TASK DIRECTIONS: The material below includes pictures; leave them out and return only the lines between the line containing "# @Before - todo" and the line containing "JarvisQA evaluation script.", inclusive, word for word.

GIVEN RECORDS:
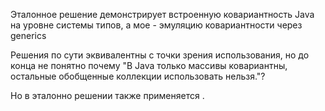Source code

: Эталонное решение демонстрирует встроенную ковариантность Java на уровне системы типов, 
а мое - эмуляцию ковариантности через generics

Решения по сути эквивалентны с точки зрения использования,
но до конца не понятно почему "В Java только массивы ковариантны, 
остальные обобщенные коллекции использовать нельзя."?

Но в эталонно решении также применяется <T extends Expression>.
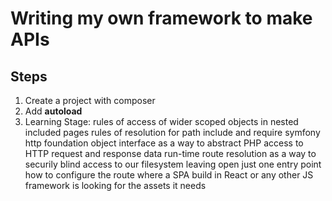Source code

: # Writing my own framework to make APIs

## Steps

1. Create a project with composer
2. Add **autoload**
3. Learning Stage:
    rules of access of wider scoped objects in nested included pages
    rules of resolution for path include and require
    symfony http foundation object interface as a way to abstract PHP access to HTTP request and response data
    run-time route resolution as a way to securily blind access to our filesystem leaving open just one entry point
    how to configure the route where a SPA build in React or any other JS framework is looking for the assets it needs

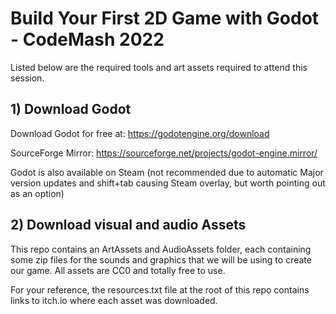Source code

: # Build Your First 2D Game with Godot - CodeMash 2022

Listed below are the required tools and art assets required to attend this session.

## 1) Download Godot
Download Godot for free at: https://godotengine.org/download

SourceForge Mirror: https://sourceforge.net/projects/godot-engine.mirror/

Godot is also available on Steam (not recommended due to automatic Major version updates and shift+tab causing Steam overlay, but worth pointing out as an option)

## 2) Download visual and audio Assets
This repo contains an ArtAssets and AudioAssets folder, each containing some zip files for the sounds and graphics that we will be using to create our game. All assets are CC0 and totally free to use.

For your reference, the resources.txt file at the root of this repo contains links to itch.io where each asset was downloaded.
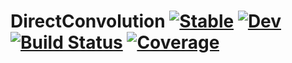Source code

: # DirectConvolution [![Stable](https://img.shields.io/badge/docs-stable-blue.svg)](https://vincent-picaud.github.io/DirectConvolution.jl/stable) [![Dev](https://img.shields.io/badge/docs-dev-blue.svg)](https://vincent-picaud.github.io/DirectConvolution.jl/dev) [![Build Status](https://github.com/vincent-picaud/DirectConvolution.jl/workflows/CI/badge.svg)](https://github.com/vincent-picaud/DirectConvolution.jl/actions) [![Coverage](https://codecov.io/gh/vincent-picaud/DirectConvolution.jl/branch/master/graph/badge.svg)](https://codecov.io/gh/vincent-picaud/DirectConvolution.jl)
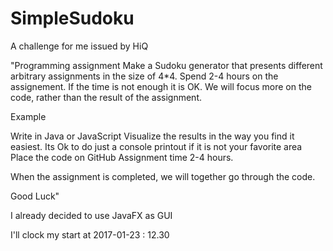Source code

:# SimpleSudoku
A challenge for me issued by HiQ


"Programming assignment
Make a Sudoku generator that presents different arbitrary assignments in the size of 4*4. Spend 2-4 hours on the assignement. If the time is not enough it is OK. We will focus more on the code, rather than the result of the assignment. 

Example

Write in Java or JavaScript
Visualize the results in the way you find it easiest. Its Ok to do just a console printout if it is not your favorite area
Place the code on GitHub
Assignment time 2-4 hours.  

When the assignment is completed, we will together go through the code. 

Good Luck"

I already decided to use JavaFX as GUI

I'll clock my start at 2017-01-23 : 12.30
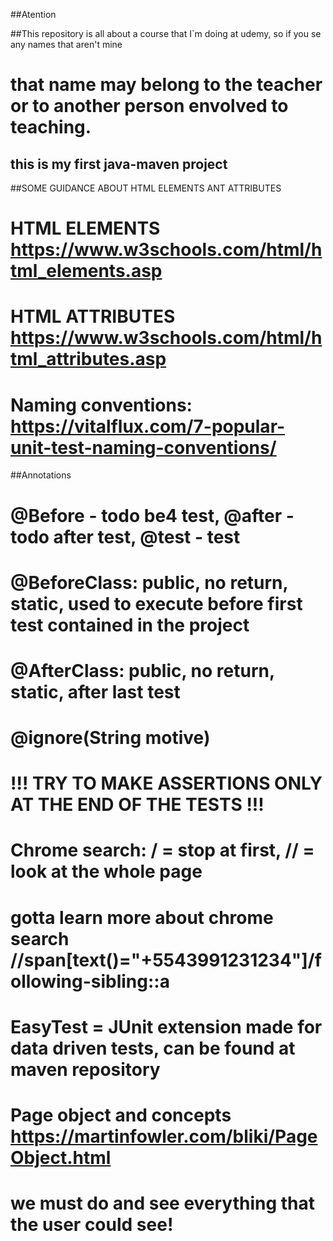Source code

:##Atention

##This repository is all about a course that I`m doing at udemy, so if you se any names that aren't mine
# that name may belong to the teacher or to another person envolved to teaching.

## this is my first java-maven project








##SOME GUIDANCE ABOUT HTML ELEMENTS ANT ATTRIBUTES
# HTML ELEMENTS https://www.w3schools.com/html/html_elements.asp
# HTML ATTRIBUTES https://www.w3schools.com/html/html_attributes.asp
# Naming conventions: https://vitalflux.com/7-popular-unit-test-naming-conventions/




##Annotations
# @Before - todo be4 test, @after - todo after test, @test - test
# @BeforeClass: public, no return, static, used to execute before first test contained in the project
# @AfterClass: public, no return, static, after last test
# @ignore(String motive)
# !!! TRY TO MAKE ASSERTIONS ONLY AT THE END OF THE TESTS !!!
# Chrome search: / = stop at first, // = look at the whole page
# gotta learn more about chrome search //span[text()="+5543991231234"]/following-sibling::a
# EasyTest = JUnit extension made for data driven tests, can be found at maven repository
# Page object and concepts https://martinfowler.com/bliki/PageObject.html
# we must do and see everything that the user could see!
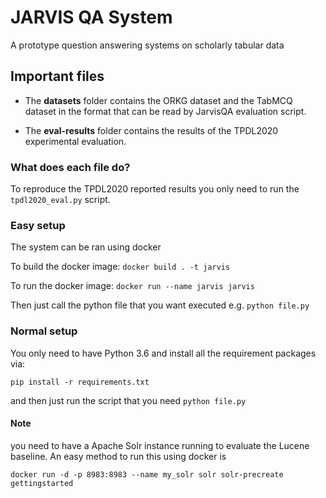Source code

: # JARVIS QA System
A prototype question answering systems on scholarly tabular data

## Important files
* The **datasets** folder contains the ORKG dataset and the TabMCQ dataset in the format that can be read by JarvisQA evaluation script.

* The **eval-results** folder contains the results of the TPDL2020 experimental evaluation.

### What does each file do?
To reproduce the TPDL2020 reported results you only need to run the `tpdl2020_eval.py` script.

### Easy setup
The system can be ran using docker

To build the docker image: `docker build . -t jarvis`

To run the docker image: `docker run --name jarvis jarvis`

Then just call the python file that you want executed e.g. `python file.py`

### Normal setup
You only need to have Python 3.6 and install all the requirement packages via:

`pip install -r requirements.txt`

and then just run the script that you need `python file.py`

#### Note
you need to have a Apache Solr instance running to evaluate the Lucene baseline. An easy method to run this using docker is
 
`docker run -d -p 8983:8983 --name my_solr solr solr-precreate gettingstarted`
...
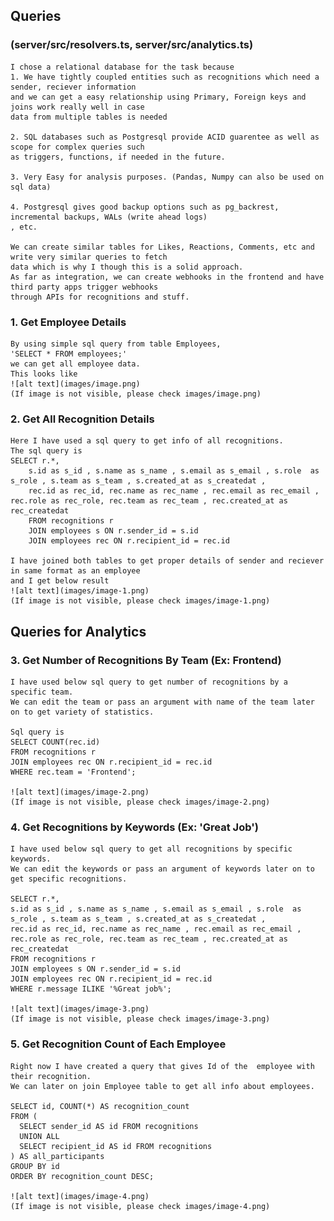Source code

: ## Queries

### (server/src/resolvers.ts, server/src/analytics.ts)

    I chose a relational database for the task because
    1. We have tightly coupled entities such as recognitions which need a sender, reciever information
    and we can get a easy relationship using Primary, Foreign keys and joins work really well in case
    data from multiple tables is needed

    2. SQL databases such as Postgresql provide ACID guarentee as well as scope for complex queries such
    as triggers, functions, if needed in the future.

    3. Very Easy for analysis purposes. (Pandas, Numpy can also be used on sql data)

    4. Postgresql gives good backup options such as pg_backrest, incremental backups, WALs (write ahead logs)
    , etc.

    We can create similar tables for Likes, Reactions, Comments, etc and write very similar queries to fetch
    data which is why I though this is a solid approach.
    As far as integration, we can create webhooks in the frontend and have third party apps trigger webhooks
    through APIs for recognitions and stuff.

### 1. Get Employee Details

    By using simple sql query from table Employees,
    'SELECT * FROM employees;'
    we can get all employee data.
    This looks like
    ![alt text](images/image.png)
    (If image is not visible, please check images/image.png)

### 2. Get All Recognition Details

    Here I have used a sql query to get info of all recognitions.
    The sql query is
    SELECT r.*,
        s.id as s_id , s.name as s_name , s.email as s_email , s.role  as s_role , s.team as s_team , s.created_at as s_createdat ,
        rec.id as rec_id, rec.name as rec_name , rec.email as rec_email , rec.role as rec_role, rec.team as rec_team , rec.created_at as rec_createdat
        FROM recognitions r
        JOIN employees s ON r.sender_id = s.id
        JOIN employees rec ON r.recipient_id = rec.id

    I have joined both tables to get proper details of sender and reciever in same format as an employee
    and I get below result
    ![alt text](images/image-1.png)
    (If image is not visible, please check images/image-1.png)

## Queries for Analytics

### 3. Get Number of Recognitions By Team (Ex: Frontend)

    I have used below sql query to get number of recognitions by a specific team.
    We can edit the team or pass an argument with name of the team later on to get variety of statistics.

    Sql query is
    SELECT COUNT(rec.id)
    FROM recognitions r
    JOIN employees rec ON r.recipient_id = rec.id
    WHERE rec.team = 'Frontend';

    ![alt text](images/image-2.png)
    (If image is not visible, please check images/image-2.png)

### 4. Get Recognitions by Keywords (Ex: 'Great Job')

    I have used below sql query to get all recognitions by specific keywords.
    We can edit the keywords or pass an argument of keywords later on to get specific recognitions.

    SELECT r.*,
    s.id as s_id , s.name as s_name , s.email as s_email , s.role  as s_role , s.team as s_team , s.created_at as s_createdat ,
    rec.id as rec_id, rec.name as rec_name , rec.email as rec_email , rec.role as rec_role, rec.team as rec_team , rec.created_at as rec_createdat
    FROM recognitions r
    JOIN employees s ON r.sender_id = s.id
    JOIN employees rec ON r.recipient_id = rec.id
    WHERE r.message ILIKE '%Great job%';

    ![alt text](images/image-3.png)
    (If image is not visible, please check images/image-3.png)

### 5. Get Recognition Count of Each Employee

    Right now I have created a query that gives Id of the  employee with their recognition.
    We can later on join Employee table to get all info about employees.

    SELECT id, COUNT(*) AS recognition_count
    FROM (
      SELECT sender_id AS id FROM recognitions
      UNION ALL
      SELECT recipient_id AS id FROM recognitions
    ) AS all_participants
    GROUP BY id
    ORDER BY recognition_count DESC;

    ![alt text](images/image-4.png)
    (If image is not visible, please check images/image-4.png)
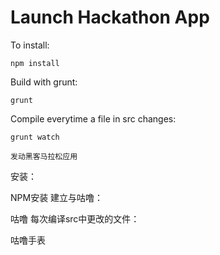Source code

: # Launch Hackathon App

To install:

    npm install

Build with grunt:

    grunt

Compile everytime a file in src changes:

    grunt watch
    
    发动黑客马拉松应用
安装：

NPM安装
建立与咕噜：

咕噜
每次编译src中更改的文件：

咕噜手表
* * *
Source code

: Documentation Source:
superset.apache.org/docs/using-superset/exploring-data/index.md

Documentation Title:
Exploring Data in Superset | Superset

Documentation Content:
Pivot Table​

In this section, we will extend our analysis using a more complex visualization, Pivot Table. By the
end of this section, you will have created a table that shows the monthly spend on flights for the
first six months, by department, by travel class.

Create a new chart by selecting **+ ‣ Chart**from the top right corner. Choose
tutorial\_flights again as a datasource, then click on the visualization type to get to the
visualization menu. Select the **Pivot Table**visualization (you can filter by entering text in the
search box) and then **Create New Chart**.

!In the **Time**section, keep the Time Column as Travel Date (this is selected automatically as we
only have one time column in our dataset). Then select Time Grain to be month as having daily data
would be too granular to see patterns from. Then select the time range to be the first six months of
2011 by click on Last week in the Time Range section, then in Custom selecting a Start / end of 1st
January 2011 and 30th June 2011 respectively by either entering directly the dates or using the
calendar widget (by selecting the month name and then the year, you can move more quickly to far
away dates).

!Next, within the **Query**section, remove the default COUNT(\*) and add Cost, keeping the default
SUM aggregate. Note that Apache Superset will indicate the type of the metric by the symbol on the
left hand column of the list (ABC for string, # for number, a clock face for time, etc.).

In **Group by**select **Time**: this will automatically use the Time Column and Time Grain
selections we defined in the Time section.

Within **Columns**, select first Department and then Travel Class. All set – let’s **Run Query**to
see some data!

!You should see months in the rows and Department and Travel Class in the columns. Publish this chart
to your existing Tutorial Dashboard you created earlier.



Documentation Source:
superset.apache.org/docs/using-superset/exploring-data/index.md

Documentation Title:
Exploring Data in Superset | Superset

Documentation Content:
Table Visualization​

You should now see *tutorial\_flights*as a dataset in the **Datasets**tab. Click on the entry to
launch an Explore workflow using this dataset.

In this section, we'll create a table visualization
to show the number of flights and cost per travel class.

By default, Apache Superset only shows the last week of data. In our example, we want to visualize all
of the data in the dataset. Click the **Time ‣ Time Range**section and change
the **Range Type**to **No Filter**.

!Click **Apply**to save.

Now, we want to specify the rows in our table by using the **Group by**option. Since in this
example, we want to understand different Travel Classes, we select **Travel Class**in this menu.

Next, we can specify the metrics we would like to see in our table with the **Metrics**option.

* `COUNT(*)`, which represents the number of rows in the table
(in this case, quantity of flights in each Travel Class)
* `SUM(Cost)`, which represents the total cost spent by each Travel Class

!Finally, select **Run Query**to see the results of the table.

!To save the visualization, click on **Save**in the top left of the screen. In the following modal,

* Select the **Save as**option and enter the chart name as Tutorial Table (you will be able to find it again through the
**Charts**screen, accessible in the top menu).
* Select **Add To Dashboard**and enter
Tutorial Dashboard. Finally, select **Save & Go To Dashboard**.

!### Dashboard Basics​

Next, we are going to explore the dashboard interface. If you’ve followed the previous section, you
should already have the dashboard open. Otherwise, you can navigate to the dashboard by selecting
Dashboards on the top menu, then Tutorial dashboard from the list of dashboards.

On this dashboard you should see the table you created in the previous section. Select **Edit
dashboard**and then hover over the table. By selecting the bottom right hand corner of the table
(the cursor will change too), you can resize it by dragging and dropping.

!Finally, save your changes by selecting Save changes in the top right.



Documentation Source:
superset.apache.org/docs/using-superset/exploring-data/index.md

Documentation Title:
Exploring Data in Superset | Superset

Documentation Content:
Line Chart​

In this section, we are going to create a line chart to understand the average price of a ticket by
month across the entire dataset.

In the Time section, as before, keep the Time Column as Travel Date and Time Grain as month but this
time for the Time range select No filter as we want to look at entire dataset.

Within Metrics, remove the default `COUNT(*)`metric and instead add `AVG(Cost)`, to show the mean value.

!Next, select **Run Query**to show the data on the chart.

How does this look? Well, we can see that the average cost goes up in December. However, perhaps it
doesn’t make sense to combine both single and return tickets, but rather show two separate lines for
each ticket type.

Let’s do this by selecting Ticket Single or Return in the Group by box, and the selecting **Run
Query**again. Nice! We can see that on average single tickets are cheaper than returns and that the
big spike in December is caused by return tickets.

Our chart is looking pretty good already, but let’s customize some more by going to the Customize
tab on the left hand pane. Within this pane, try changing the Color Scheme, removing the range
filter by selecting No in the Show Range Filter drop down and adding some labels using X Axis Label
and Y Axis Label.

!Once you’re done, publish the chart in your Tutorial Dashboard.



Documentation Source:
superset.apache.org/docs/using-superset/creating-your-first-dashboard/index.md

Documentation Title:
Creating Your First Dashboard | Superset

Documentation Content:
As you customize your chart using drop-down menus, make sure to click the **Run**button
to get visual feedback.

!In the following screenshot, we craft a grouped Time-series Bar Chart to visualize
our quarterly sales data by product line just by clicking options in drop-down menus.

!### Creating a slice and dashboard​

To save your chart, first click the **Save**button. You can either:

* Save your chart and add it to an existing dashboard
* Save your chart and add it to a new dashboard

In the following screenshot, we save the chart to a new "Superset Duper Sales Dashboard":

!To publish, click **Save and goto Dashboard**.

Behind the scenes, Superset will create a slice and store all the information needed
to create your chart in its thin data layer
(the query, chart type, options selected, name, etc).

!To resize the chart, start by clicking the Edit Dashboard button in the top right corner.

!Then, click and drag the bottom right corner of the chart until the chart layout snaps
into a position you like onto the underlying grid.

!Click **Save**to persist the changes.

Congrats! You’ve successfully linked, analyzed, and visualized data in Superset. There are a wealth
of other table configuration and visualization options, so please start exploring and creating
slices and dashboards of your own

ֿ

WRITTEN REPLY:
# @Before - todo be4 test, @after - todo after test, @test - test
# @BeforeClass: public, no return, static, used to execute before first test contained in the project
# @AfterClass: public, no return, static, after last test
# @ignore(String motive)
# !!! TRY TO MAKE ASSERTIONS ONLY AT THE END OF THE TESTS !!!
# Chrome search: / = stop at first, // = look at the whole page
# gotta learn more about chrome search //span[text()="+5543991231234"]/following-sibling::a
# EasyTest = JUnit extension made for data driven tests, can be found at maven repository
# Page object and concepts https://martinfowler.com/bliki/PageObject.html
# we must do and see everything that the user could see!
Source code

: # JARVIS QA System
A prototype question answering systems on scholarly tabular data

## Important files
* The **datasets** folder contains the ORKG dataset and the TabMCQ dataset in the format that can be read by JarvisQA evaluation script.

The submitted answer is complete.